The ultimate question to be decided is whether plaintiffs contracted, under the contract provisions as properly construed, to perform the supervision and inspection services for the specified contract fees for as long as it took to complete the Kaneohe and Manana projects, or whether plaintiffs contracted to perform such services for such sums for only the contemplated periods of construction, with the understanding that if such periods were prolonged beyond the amounts of time anticipated, plaintiffs would receive additional compensation.
As quoted above, Article 2 of each contract stated that plaintiffs agreed to provide "complete inspection and supervision of all work undertaken and materials furnished in accordance with the plans, drawings and specifications" to be prepared for the pertinent project by plaintiffs. This article further required plaintiffs to furnish such inspection and supervision "through completion of the project and acceptance by the Government." Article 4(b) of each contract provided that for the work set forth in Article 2, plaintiffs would be paid "the lump sum" of [$66,592 for Kaneohe and $50,000 for Manana] "as full compensation for all services, labor and material required for inspection and supervision." Each of the scope documents attached to the contracts stated that the pertinent fees had to be negotiated as follows: "Lump sum as full compensation for all services required for supervision and inspection should the Government require this service for the construction period."
As there is no express contract provision limiting performance of such services for the specified fees to 15 or 12 months, or any other defined period of time, it seems entirely clear, with the possible exception of the words "construction period" in the last above-quoted sentence, that the contracts required plaintiffs to perform the pertinent services for the specified fees throughout all construction operations, irrespective of their duration in time.
Plaintiffs contend, however, that the words "construction period" in the above-quoted language of the scope documents, considered with all other provisions of the contracts, should reasonably be construed to mean that the duration of plaintiffs' contract obligations to provide inspection and supervision services was 15 months for Kaneohe and 12 months for Manana, the reasonable periods of time accepted by both parties and used by them as the anticipated construction periods in negotiating the pertinent fees. Plaintiffs concede that they could not foretell how much time would transpire in actual construction operations, but contend that it is obvious that both parties anticipated that the actual and projected construction periods would coincide. Plaintiffs contend that the words "construction period" are meaningless unless their use was for the purpose of limiting plaintiffs' obligations as to the inspection and supervision services required under Article 2.
It is not seriously disputed that the acts and statements of the parties antecedent to and contemporaneous with the execution of the contracts are admissible under the parol evidence rule, and may be considered for the purpose of interpreting and giving meaning to the terms of an integrated contract. Corbin On Contracts, § 543 (1960). Plaintiffs rely on this principle of law and object to consideration of any circumstances other than those existing at the time of the negotiations.
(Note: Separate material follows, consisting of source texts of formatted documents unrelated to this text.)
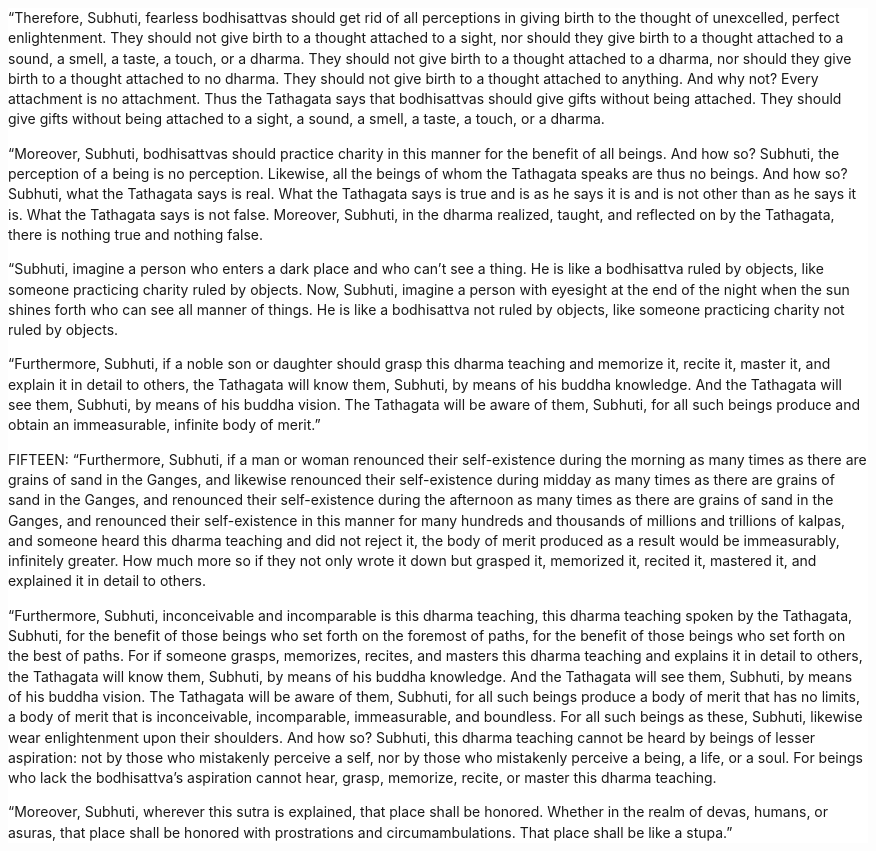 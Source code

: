 “Therefore, Subhuti, fearless bodhisattvas should get rid of all perceptions in giving birth to the thought of unexcelled, perfect enlightenment. They should not give birth to a thought attached to a sight, nor should they give birth to a thought attached to a sound, a smell, a taste, a touch, or a dharma. They should not give birth to a thought attached to a dharma, nor should they give birth to a thought attached to no dharma. They should not give birth to a thought attached to anything. And why not? Every attachment is no attachment. Thus the Tathagata says that bodhisattvas should give gifts without being attached. They should give gifts without being attached to a sight, a sound, a smell, a taste, a touch, or a dharma.

“Moreover, Subhuti, bodhisattvas should practice charity in this manner for the benefit of all beings. And how so? Subhuti, the perception of a being is no perception. Likewise, all the beings of whom the Tathagata speaks are thus no beings. And how so? Subhuti, what the Tathagata says is real. What the Tathagata says is true and is as he says it is and is not other than as he says it is. What the Tathagata says is not false. Moreover, Subhuti, in the dharma realized, taught, and reflected on by the Tathagata, there is nothing true and nothing false.

“Subhuti, imagine a person who enters a dark place and who can’t see a thing. He is like a bodhisattva ruled by objects, like someone practicing charity ruled by objects. Now, Subhuti, imagine a person with eyesight at the end of the night when the sun shines forth who can see all manner of things. He is like a bodhisattva not ruled by objects, like someone practicing charity not ruled by objects.

“Furthermore, Subhuti, if a noble son or daughter should grasp this dharma teaching and memorize it, recite it, master it, and explain it in detail to others, the Tathagata will know them, Subhuti, by means of his buddha knowledge. And the Tathagata will see them, Subhuti, by means of his buddha vision. The Tathagata will be aware of them, Subhuti, for all such beings produce and obtain an immeasurable, infinite body of merit.”

FIFTEEN: “Furthermore, Subhuti, if a man or woman renounced their self-existence during the morning as many times as there are grains of sand in the Ganges, and likewise renounced their self-existence during midday as many times as there are grains of sand in the Ganges, and renounced their self-existence during the afternoon as many times as there are grains of sand in the Ganges, and renounced their self-existence in this manner for many hundreds and thousands of millions and trillions of kalpas, and someone heard this dharma teaching and did not reject it, the body of merit produced as a result would be immeasurably, infinitely greater. How much more so if they not only wrote it down but grasped it, memorized it, recited it, mastered it, and explained it in detail to others.

“Furthermore, Subhuti, inconceivable and incomparable is this dharma teaching, this dharma teaching spoken by the Tathagata, Subhuti, for the benefit of those beings who set forth on the foremost of paths, for the benefit of those beings who set forth on the best of paths. For if someone grasps, memorizes, recites, and masters this dharma teaching and explains it in detail to others, the Tathagata will know them, Subhuti, by means of his buddha knowledge. And the Tathagata will see them, Subhuti, by means of his buddha vision. The Tathagata will be aware of them, Subhuti, for all such beings produce a body of merit that has no limits, a body of merit that is inconceivable, incomparable, immeasurable, and boundless. For all such beings as these, Subhuti, likewise wear enlightenment upon their shoulders. And how so? Subhuti, this dharma teaching cannot be heard by beings of lesser aspiration: not by those who mistakenly perceive a self, nor by those who mistakenly perceive a being, a life, or a soul. For beings who lack the bodhisattva’s aspiration cannot hear, grasp, memorize, recite, or master this dharma teaching.

“Moreover, Subhuti, wherever this sutra is explained, that place shall be honored. Whether in the realm of devas, humans, or asuras, that place shall be honored with prostrations and circumambulations. That place shall be like a stupa.”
What was said and done at the fee negotiation meetings has been basically detailed above. There is no evidence that any of the conferees uttered any expression as to what would be expected if construction operations exceeded the periods considered by both parties to be adequate. This lack of discussion is consistent with what the experienced plaintiffs must have realized about the nature of a fixed-price construction contract, in which with a stated time for performance the builder and owner assume the opposing risks that the time-cost factors will be increased or diminished as the actual performance time becomes more or less than that contemplated by the parties. It is also consistent with the view expressed by plaintiffs' Mr. Newville, one of the original fee negotiators on cross-examination before the Board, to the effect that the pertinent fees would not be subject to reduction if construction operations were completed in less time than contemplated by the fee negotiators. Plaintiffs had had extensive experience as architect-engineers on Capehart housing projects, although none in Hawaii, whereas the pertinent projects were the first ones on which architect-engineer inspection services had been employed by the Navy officials there. While plaintiffs emphasize that they were "directed" to use the estimated construction times in computing their fees, plaintiff Gibbs clearly testified that the defendant's conferees asked them to propose the estimates, which they did, and after considerable discussion, the parties then agreed on the reasonable estimates. Captain Cocke then stated the entirely obvious conclusion that the fees should be computed on that basis. There is no evidence that any conferee suggested any greater or lesser times than those accepted by the parties as a basis for negotiation of the fees. It is obvious as testified by plaintiff Gibbs and Captain Cocke, one of defendant's negotiators, that defendant's conferees relied heavily on the extensive experience of plaintiffs on Capehart housing projects. Thus, the basic evaluations of construction time requirements would seem to be those of the plaintiffs whose experience on construction projects had taught them the hazards of foretelling what actual construction times would be. Yet, no mention was made of escalation of the fees if actual construction was prolonged on either project.
Moreover, defendant's conferees made it plain that the pertinent fees would have to be negotiated as to each contract as a "lump sum." Both parties were cognizant that in accordance with existing law pertaining to Capehart housing projects, 42 U.S.C. § 1594c (1952 ed., Supp. IV), the construction contractor would be required to reimburse defendant the amounts of the architect-engineer fees, and that the defendant's invitation for bids for construction of each project would set forth the amounts of such fees, with instructions to the effect that such fees should be included in the construction contract bids as an element of costs. The conferees were also aware that there was a statutory limit of an average of $16,500 per unit on expenditures by defendant on the construction of any Capehart housing project. 12 U.S.C. § 1748b(b) (1952 ed., Supp. IV). These circumstances strongly infer that there was no intention on the part of the conferees that the pertinent fees would be increased in the event of prolonged construction operations, but rather that such an eventuality was a risk inherent in the contract obligations.
It is concluded that the words "construction period," considered with all other terms of the contracts in the light of the acts and statements of the parties antecedent to and contemporaneous with the making of the contracts, cannot reasonably be construed as contended by plaintiffs, and that the clear language of the contracts must prevail that the parties intended that the stated inspection and supervision fees covered all construction operations, irrespective of their duration.
Reformation of a contract is proper when the written words of a contract fail to express the prior mutual agreement of the parties. If the parties fail adequately to express their agreement, the court should reform the contract. Panama Power & Light Co. v. United States, supra; Jones & Sears, Inc. v. United States, supra; Corbin On Contracts, §§ 540, 614 (1960). However, the foregoing analysis of the facts and circumstances antecedent to and contemporaneous with the making of the contracts, demonstrates that plaintiffs have not established a legal basis for reformation of the contracts.
It is my conclusion that plaintiffs' motion for summary judgment should be denied, that defendant's cross-motion for summary judgment should be granted, and that judgment should be entered that plaintiffs' petitions are dismissed.